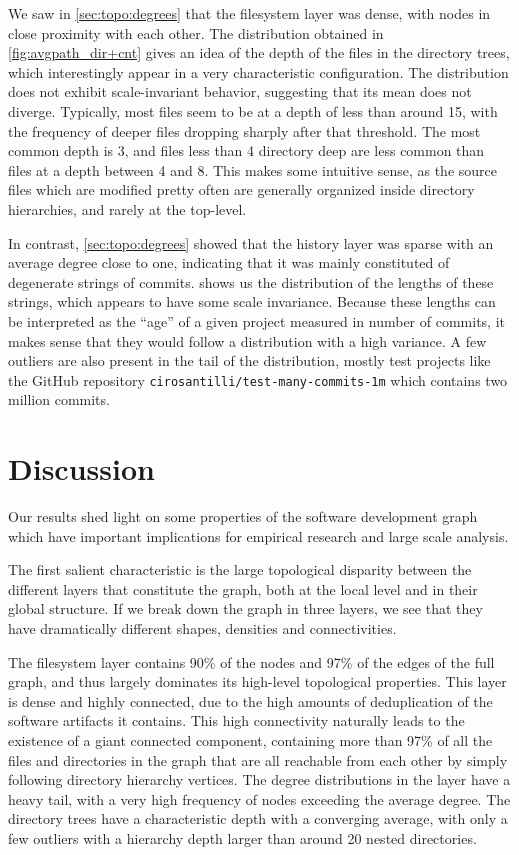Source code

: We saw in \cref{sec:topo:degrees} that the filesystem layer was dense,
with nodes in close proximity with each other.  The distribution obtained in
\cref{fig:avgpath_dir+cnt} gives an idea of the depth of the files in the
directory trees, which interestingly appear in a very characteristic
configuration. The distribution does not exhibit scale-invariant behavior,
suggesting that its mean does not diverge.  Typically, most files seem to be at
a depth of less than around 15, with the frequency of deeper files dropping
sharply after that threshold.  The most common depth is 3, and files less than
4 directory deep are less common than files at a depth between 4 and 8. This
makes some intuitive sense, as the source files which are modified pretty often
are generally organized inside directory hierarchies, and rarely at the
top-level.

In contrast, \cref{sec:topo:degrees} showed that the history layer was
sparse with an average degree close to one, indicating that it was mainly
constituted of degenerate strings of commits.  shows us
the distribution of the lengths of these strings, which appears to have some
scale invariance. Because these lengths can be interpreted as the ``age'' of a
given project measured in number of commits, it makes sense that they would
follow a distribution with a high variance.
A few outliers are also present in the tail of the distribution, mostly test
projects like the GitHub repository \texttt{cirosantilli/test-many-commits-1m}
which contains two million commits.

\section{Discussion}
\label{sec:topology-discussion}

Our results shed light on some properties of the software development graph
which have important implications for empirical research and large scale
analysis.

The first salient characteristic is the large topological disparity between the
different layers that constitute the graph, both at the local level and in
their global structure. If we break down the graph in three layers, we see that
they have dramatically different shapes, densities and connectivities.

The filesystem layer contains 90\% of the nodes and 97\% of the edges of the
full graph, and thus largely dominates its high-level topological properties.
This layer is dense and highly connected, due to the high amounts of
deduplication of the software artifacts it contains. This high connectivity
naturally leads to the existence of a giant connected component, containing
more than 97\% of all the files and directories in the graph that are all
reachable from each other by simply following directory hierarchy vertices.
The degree distributions in the layer have a heavy tail, with a very high
frequency of nodes exceeding the average degree.
The directory trees have a characteristic depth with a converging average, with
only a few outliers with a hierarchy depth larger than around 20 nested
directories.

——————

#### WHAT TO PRODUCE:
Could you print the lines of the records above from the one containing "more than 97\%" through the last, exactly and with no additions?

#### SOLUTION TO THIS TASK:
more than 97\% of all the files and directories in the graph that are all
reachable from each other by simply following directory hierarchy vertices.
The degree distributions in the layer have a heavy tail, with a very high
frequency of nodes exceeding the average degree.
The directory trees have a characteristic depth with a converging average, with
only a few outliers with a hierarchy depth larger than around 20 nested
directories.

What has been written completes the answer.